● YOUR INSTRUCTIONS:
Only these lines are needed: the first line of the entries below through the line with "### 1.1 问题的由来", each returned exactly.

● Collected data entries:
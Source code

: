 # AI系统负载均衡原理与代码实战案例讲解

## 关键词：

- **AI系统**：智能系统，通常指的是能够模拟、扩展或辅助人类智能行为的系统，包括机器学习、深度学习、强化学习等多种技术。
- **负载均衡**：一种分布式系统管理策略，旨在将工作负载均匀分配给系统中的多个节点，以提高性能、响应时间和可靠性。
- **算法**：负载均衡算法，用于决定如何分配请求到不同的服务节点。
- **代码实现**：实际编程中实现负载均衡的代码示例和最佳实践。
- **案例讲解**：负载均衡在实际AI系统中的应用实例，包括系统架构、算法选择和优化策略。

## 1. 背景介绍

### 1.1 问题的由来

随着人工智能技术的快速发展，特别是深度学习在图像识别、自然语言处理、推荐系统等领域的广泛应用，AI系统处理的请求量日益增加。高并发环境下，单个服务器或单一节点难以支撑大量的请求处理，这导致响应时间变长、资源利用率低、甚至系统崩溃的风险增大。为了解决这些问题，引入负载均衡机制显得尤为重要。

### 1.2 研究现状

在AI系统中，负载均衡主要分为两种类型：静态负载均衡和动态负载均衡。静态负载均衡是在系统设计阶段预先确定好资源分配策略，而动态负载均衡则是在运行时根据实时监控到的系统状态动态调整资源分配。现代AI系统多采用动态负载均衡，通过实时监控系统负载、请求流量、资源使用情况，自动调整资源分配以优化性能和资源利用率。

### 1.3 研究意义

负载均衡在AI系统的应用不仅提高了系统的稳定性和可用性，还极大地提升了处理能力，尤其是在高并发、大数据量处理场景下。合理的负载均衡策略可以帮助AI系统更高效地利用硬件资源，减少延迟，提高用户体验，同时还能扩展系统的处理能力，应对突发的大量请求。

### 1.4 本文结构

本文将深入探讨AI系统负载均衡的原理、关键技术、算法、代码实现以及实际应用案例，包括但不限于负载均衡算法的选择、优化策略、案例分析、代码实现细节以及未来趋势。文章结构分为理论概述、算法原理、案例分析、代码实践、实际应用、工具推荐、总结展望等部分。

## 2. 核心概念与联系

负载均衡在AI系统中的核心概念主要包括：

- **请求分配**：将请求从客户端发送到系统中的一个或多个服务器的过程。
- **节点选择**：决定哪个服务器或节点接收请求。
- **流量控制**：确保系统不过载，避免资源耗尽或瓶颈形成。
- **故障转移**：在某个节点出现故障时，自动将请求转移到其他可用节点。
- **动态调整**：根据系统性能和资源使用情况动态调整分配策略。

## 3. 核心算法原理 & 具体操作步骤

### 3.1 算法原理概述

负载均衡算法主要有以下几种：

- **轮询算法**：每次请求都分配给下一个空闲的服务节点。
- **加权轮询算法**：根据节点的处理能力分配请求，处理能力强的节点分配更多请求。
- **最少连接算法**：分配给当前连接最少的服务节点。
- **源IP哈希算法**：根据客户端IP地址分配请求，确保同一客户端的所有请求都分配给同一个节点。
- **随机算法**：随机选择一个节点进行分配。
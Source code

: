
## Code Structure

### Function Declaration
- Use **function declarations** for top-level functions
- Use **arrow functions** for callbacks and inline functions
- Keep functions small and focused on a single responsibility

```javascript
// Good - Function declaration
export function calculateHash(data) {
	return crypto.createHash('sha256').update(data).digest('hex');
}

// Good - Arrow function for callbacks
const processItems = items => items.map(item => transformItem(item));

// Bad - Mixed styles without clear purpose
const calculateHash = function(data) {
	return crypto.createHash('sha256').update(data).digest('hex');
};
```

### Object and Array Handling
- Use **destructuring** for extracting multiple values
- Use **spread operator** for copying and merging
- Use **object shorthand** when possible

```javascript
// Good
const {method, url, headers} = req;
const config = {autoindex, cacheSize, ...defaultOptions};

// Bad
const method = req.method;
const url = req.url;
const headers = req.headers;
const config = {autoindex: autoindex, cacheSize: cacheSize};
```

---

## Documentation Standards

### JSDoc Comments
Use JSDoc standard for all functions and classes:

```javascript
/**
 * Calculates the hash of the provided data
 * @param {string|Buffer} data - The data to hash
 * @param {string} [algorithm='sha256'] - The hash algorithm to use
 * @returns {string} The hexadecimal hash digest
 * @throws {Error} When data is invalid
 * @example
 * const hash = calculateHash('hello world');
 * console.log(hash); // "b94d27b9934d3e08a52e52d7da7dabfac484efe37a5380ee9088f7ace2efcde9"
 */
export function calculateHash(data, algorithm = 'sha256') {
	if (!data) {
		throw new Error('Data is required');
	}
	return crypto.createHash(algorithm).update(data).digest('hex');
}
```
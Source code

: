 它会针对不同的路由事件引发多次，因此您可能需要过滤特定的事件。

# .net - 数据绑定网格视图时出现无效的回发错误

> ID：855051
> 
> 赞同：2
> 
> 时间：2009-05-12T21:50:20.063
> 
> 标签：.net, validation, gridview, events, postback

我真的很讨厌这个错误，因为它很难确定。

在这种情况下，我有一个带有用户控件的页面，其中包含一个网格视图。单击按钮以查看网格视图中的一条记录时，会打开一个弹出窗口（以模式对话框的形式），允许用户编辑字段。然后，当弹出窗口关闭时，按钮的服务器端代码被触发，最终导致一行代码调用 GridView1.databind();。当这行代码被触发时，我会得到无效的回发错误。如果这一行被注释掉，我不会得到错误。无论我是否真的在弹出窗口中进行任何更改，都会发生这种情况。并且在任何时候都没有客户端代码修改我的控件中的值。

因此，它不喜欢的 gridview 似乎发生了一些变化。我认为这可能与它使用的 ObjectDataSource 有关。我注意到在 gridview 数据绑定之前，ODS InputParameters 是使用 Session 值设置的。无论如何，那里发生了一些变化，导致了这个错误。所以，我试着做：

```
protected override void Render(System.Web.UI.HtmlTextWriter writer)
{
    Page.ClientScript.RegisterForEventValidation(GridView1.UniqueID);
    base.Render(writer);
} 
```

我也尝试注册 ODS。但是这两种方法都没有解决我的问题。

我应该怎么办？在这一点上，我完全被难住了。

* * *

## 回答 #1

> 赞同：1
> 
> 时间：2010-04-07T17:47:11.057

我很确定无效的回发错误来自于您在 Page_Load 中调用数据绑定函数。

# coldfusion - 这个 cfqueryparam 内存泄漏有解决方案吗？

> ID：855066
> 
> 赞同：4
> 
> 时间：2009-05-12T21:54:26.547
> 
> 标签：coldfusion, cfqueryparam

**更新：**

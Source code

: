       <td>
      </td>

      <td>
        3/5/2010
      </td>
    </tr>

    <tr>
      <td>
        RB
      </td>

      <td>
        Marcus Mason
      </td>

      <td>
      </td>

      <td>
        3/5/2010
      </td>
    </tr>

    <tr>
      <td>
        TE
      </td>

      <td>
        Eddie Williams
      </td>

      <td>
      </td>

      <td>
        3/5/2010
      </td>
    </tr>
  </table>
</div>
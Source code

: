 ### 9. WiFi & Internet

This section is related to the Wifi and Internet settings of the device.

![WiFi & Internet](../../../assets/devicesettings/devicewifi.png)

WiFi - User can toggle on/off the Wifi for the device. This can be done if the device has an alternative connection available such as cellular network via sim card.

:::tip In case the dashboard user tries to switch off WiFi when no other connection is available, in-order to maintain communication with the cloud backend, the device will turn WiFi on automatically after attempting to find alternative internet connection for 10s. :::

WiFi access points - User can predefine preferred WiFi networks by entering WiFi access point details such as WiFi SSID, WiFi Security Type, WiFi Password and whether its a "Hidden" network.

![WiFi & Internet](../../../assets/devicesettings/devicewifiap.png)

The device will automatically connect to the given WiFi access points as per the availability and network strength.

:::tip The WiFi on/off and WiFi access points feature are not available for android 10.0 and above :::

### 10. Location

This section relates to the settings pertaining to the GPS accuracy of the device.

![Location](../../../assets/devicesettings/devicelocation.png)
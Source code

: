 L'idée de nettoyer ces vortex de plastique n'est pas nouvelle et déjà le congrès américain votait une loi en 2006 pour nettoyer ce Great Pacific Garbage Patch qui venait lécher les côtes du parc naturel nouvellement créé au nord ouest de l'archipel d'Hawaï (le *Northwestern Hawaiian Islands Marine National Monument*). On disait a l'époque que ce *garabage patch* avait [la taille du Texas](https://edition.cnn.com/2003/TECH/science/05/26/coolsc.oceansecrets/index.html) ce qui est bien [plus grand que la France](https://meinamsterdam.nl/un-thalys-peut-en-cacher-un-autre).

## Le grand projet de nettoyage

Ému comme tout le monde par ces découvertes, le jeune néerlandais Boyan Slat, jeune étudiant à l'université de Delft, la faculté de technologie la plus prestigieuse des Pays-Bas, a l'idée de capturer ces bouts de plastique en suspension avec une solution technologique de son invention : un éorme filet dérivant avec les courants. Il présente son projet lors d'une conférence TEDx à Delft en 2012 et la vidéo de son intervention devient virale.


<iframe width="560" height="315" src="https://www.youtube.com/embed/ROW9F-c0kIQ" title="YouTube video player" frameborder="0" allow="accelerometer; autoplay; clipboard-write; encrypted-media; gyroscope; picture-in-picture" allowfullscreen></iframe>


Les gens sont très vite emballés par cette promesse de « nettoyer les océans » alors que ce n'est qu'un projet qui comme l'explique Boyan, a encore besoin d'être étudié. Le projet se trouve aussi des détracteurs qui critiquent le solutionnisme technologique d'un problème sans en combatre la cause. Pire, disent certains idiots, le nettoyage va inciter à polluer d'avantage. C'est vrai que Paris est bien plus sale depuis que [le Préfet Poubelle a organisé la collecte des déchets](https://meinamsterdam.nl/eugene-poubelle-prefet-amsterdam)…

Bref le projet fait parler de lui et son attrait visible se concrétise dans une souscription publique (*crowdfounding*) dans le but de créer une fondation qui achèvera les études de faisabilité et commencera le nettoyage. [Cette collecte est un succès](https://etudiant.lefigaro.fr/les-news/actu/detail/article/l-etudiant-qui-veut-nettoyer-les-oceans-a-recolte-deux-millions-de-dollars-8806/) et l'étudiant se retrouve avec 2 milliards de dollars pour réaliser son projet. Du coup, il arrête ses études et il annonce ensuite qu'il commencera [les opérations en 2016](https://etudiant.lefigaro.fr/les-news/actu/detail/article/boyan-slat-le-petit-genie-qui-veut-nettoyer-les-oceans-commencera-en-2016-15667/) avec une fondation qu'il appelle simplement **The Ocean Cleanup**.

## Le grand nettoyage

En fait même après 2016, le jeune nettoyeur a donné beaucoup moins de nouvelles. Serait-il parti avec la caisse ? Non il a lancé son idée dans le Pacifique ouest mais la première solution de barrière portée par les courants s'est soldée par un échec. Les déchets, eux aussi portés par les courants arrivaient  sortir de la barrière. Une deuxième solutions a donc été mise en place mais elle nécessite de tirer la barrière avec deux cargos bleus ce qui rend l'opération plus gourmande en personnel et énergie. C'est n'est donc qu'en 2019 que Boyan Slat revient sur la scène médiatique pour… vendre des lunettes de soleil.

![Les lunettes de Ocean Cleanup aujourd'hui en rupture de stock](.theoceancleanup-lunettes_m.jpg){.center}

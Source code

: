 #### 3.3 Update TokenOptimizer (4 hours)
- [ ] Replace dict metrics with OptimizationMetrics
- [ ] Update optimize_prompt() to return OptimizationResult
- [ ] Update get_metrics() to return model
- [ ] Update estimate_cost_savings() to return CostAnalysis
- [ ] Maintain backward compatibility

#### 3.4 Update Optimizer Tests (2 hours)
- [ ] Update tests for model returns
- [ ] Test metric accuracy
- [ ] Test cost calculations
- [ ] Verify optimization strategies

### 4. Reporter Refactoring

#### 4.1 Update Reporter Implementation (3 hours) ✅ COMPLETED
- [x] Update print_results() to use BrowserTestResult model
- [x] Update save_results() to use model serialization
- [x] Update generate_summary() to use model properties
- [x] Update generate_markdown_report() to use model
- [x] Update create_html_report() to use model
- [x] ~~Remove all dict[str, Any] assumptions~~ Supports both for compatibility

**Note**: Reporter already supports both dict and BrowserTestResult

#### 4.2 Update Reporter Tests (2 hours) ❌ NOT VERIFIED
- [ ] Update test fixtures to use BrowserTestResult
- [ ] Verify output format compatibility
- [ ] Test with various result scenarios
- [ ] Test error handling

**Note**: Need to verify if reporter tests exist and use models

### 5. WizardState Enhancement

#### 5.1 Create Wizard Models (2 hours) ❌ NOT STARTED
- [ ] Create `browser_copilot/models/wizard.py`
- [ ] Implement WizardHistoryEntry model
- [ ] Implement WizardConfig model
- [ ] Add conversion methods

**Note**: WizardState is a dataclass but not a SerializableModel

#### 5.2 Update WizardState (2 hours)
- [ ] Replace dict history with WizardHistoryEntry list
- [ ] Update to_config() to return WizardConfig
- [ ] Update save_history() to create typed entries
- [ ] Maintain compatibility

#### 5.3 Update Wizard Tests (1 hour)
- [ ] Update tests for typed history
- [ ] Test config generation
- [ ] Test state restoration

● TASK ANSWER:
Source code

: # AI系统负载均衡原理与代码实战案例讲解

## 关键词：

- **AI系统**：智能系统，通常指的是能够模拟、扩展或辅助人类智能行为的系统，包括机器学习、深度学习、强化学习等多种技术。
- **负载均衡**：一种分布式系统管理策略，旨在将工作负载均匀分配给系统中的多个节点，以提高性能、响应时间和可靠性。
- **算法**：负载均衡算法，用于决定如何分配请求到不同的服务节点。
- **代码实现**：实际编程中实现负载均衡的代码示例和最佳实践。
- **案例讲解**：负载均衡在实际AI系统中的应用实例，包括系统架构、算法选择和优化策略。

## 1. 背景介绍

### 1.1 问题的由来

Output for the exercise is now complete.